(Data items)
⁂
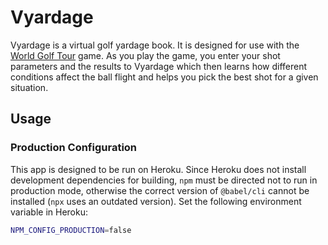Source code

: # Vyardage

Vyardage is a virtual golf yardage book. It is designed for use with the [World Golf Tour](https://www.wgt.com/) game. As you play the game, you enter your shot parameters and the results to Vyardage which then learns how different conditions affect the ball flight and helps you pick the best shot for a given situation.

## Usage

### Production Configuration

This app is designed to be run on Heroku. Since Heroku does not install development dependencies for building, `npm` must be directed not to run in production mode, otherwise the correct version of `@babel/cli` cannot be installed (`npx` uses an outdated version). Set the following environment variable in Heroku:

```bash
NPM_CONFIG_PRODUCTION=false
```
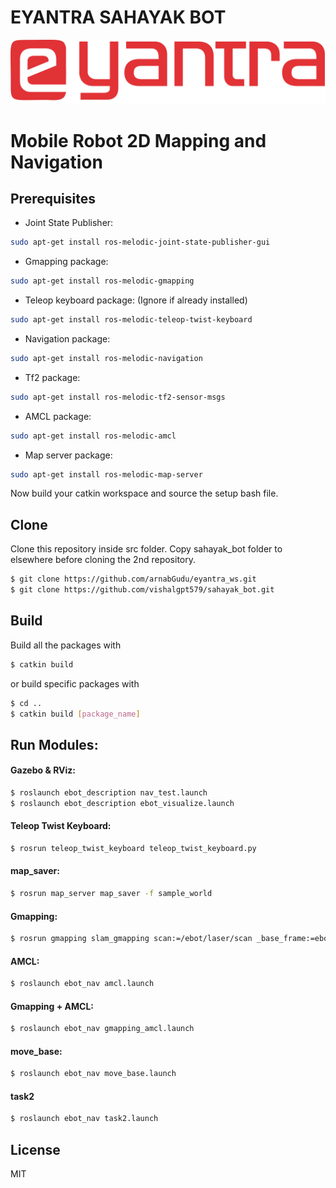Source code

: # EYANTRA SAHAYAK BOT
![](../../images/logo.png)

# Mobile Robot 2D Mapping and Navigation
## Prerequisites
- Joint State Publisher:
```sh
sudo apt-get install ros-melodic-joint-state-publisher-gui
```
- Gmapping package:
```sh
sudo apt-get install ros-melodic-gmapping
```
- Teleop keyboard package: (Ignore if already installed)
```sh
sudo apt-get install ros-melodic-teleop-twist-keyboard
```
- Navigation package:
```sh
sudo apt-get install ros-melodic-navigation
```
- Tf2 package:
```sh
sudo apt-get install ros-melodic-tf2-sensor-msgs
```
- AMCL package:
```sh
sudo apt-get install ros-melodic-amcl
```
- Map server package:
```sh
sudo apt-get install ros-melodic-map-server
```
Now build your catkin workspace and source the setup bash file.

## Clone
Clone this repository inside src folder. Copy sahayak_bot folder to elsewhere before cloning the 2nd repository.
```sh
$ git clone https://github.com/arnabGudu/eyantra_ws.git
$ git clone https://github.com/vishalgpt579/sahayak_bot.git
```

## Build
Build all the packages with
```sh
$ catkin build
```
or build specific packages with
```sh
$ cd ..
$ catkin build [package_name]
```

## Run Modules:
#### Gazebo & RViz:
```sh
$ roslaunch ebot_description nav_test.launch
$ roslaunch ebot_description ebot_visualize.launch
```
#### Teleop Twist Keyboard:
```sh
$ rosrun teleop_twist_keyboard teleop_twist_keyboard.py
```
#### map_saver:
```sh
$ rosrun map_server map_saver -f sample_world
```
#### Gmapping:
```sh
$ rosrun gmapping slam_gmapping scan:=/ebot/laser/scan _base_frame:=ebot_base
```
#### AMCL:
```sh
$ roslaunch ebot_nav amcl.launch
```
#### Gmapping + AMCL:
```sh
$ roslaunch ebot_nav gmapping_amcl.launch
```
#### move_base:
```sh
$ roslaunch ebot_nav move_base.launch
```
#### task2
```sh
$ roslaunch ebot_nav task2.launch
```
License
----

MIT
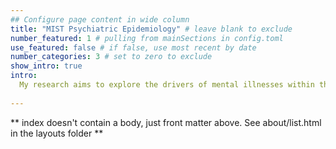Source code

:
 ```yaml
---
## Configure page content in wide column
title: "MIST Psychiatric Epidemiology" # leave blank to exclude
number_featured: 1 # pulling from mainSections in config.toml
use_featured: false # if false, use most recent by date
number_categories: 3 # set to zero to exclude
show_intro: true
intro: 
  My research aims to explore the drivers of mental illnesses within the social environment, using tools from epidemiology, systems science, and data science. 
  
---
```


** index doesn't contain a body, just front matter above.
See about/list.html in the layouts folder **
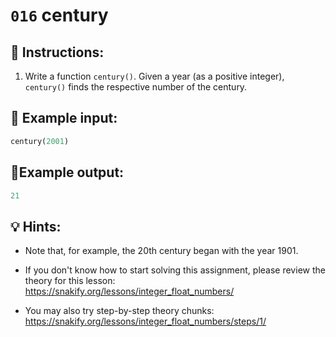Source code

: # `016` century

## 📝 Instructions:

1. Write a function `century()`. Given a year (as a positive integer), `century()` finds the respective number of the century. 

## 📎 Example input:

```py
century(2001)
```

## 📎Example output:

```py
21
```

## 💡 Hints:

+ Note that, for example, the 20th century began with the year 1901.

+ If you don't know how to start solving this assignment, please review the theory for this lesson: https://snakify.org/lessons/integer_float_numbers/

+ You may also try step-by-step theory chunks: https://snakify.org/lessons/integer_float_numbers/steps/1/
⁂
Would you provide an exact, picture-free copy of the data above?

Source code

: # Vyardage

Vyardage is a virtual golf yardage book. It is designed for use with the [World Golf Tour](https://www.wgt.com/) game. As you play the game, you enter your shot parameters and the results to Vyardage which then learns how different conditions affect the ball flight and helps you pick the best shot for a given situation.

## Usage

### Production Configuration

This app is designed to be run on Heroku. Since Heroku does not install development dependencies for building, `npm` must be directed not to run in production mode, otherwise the correct version of `@babel/cli` cannot be installed (`npx` uses an outdated version). Set the following environment variable in Heroku:

```bash
NPM_CONFIG_PRODUCTION=false
```
Source code

: # EYANTRA SAHAYAK BOT
![](../../images/logo.png)

# Mobile Robot 2D Mapping and Navigation
## Prerequisites
- Joint State Publisher:
```sh
sudo apt-get install ros-melodic-joint-state-publisher-gui
```
- Gmapping package:
```sh
sudo apt-get install ros-melodic-gmapping
```
- Teleop keyboard package: (Ignore if already installed)
```sh
sudo apt-get install ros-melodic-teleop-twist-keyboard
```
- Navigation package:
```sh
sudo apt-get install ros-melodic-navigation
```
- Tf2 package:
```sh
sudo apt-get install ros-melodic-tf2-sensor-msgs
```
- AMCL package:
```sh
sudo apt-get install ros-melodic-amcl
```
- Map server package:
```sh
sudo apt-get install ros-melodic-map-server
```
Now build your catkin workspace and source the setup bash file.

## Clone
Clone this repository inside src folder. Copy sahayak_bot folder to elsewhere before cloning the 2nd repository.
```sh
$ git clone https://github.com/arnabGudu/eyantra_ws.git
$ git clone https://github.com/vishalgpt579/sahayak_bot.git
```

## Build
Build all the packages with
```sh
$ catkin build
```
or build specific packages with
```sh
$ cd ..
$ catkin build [package_name]
```

## Run Modules:
#### Gazebo & RViz:
```sh
$ roslaunch ebot_description nav_test.launch
$ roslaunch ebot_description ebot_visualize.launch
```
#### Teleop Twist Keyboard:
```sh
$ rosrun teleop_twist_keyboard teleop_twist_keyboard.py
```
#### map_saver:
```sh
$ rosrun map_server map_saver -f sample_world
```
#### Gmapping:
```sh
$ rosrun gmapping slam_gmapping scan:=/ebot/laser/scan _base_frame:=ebot_base
```
#### AMCL:
```sh
$ roslaunch ebot_nav amcl.launch
```
#### Gmapping + AMCL:
```sh
$ roslaunch ebot_nav gmapping_amcl.launch
```
#### move_base:
```sh
$ roslaunch ebot_nav move_base.launch
```
#### task2
```sh
$ roslaunch ebot_nav task2.launch
```
License
----

MIT
Source code

:
 ```yaml
---
## Configure page content in wide column
title: "MIST Psychiatric Epidemiology" # leave blank to exclude
number_featured: 1 # pulling from mainSections in config.toml
use_featured: false # if false, use most recent by date
number_categories: 3 # set to zero to exclude
show_intro: true
intro: 
  My research aims to explore the drivers of mental illnesses within the social environment, using tools from epidemiology, systems science, and data science. 
  
---
```


** index doesn't contain a body, just front matter above.
See about/list.html in the layouts folder **
Source code

: # `016` century

## 📝 Instructions:

1. Write a function `century()`. Given a year (as a positive integer), `century()` finds the respective number of the century. 

## 📎 Example input:

```py
century(2001)
```

## 📎Example output:

```py
21
```

## 💡 Hints:

+ Note that, for example, the 20th century began with the year 1901.

+ If you don't know how to start solving this assignment, please review the theory for this lesson: https://snakify.org/lessons/integer_float_numbers/

+ You may also try step-by-step theory chunks: https://snakify.org/lessons/integer_float_numbers/steps/1/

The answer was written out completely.